Instructions to follow: Reading the data below, count the lines that carry the string "khác". Give nothing but the count.

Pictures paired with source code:
+ + +

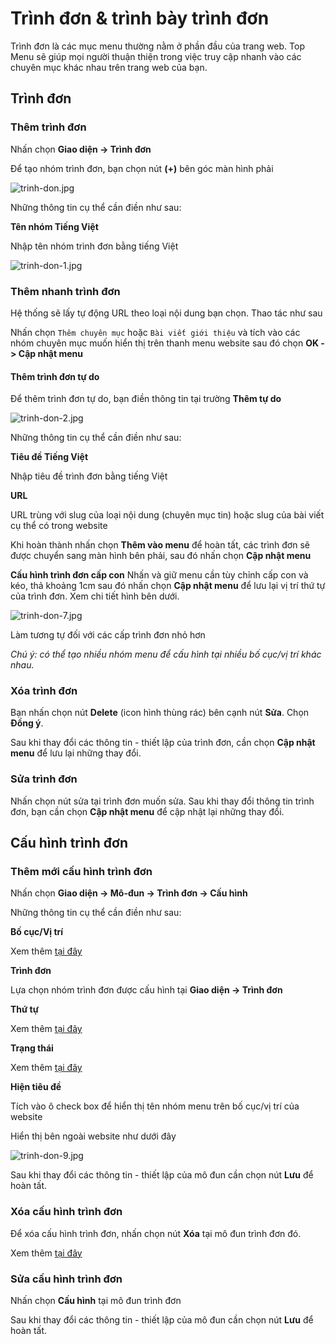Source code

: 
# Trình đơn & trình bày trình đơn

Trình đơn là các mục menu thường nằm ở phần đầu của trang web. Top Menu sẽ giúp mọi người thuận thiện trong việc truy cập nhanh vào các chuyên mục khác nhau trên trang web của bạn.

## Trình đơn

### Thêm trình đơn

Nhấn chọn **Giao diện -> Trình đơn**

Để tạo nhóm trình đơn, bạn chọn nút **(+)** bên góc màn hình phải

![trinh-don.jpg](img/trinh-don.jpg)

Những thông tin cụ thể cần điền như sau:

**Tên nhóm Tiếng Việt**

Nhập tên nhóm trình đơn bằng tiếng Việt

![trinh-don-1.jpg](img/trinh-don-1.jpg)

### Thêm nhanh trình đơn

Hệ thống sẽ lấy tự động URL theo loại nội dung bạn chọn. Thao tác như sau

Nhấn chọn `Thêm chuyên mục` hoặc `Bài viết giới thiệu` và tích vào các nhóm chuyên mục muốn hiển thị trên thanh menu website sau đó chọn **OK -> Cập nhật menu**

#### Thêm trình đơn tự do

Để thêm trình đơn tự do, bạn điền thông tin tại trường **Thêm tự do**

![trinh-don-2.jpg](img/trinh-don-2.jpg)

Những thông tin cụ thể cần điền như sau:

**Tiêu đề Tiếng Việt**

Nhập tiêu đề trình đơn bằng tiếng Việt

**URL**

URL trùng với slug của loại nội dung (chuyên mục tin) hoặc slug của bài viết cụ thể có trong website

Khi hoàn thành nhấn chọn **Thêm vào menu** để hoàn tất, các trình đơn sẽ được chuyển sang màn hình bên phải, sau đó nhấn chọn **Cập nhật menu**

**Cấu hình trình đơn cấp con** Nhấn và giữ menu cần tùy chỉnh cấp con và kéo, thả khoảng 1cm sau đó nhấn chọn **Cập nhật menu** để lưu lại vị trí thứ tự của trình đơn. Xem chi tiết hình bên dưới.

![trinh-don-7.jpg](img/trinh-don-7.jpg)

Làm tương tự đối với các cấp trình đơn nhỏ hơn

_Chú ý: có thể tạo nhiều nhóm menu để cấu hình tại nhiều bố cục/vị trí khác nhau._

### Xóa trình đơn

Bạn nhấn chọn nút **Delete** (icon hình thùng rác) bên cạnh nút **Sửa**. Chọn **Đồng ý**.

Sau khi thay đổi các thông tin - thiết lập của trình đơn, cần chọn **Cập nhật menu** để lưu lại những thay đổi.

### Sửa trình đơn

Nhấn chọn nút sửa tại trình đơn muốn sửa. Sau khi thay đổi thông tin trình đơn, bạn cần chọn **Cập nhật menu** để cập nhật lại những thay đổi.

## Cấu hình trình đơn

### Thêm mới cấu hình trình đơn

Nhấn chọn **Giao diện -> Mô-đun -> Trình đơn -> Cấu hình**

Những thông tin cụ thể cần điền như sau:

**Bố cục/Vị trí**

Xem thêm [tại đây](https://simplemag.osd.vn/docs/common/logic#b%E1%BB%91-c%E1%BB%A5c-v%C3%A0-v%E1%BB%8B-tr%C3%AD)

**Trình đơn**

Lựa chọn nhóm trình đơn được cấu hình tại **Giao diện -> Trình đơn**

**Thứ tự**

Xem thêm [tại đây](https://simplemag.osd.vn/docs/common/logic/#th%E1%BB%A9-t%E1%BB%B1-s%E1%BA%AFp-x%E1%BA%BFp-l%C3%A0-s%E1%BB%91-ch%E1%BB%89-%C4%91%E1%BB%8Bnh)

**Trạng thái**

Xem thêm [tại đây](https://simplemag.osd.vn/docs/common/logic/#tr%E1%BA%A1ng-th%C3%A1i)

**Hiện tiêu đề**

Tích vào ô check box để hiển thị tên nhóm menu trên bố cục/vị trí của website

Hiển thị bên ngoài website như dưới đây

![trinh-don-9.jpg](img/trinh-don-9.jpg)

Sau khi thay đổi các thông tin - thiết lập của mô đun cần chọn nút **Lưu** để hoàn tất.

### Xóa cấu hình trình đơn

Để xóa cấu hình trình đơn, nhấn chọn nút **Xóa** tại mô đun trình đơn đó.

Xem thêm [tại đây](https://simplemag.osd.vn/docs/common/logic#x%C3%B3a-c%C3%A1c-m%E1%BB%A5c-c%C3%A1c-th%C3%A0nh-ph%E1%BA%A7n-th%C3%B4ng-tin)

### Sửa cấu hình trình đơn

Nhấn chọn **Cấu hình** tại mô đun trình đơn

Sau khi thay đổi các thông tin - thiết lập của mô đun cần chọn nút **Lưu** để hoàn tất.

+ + +

Exercise solution: 2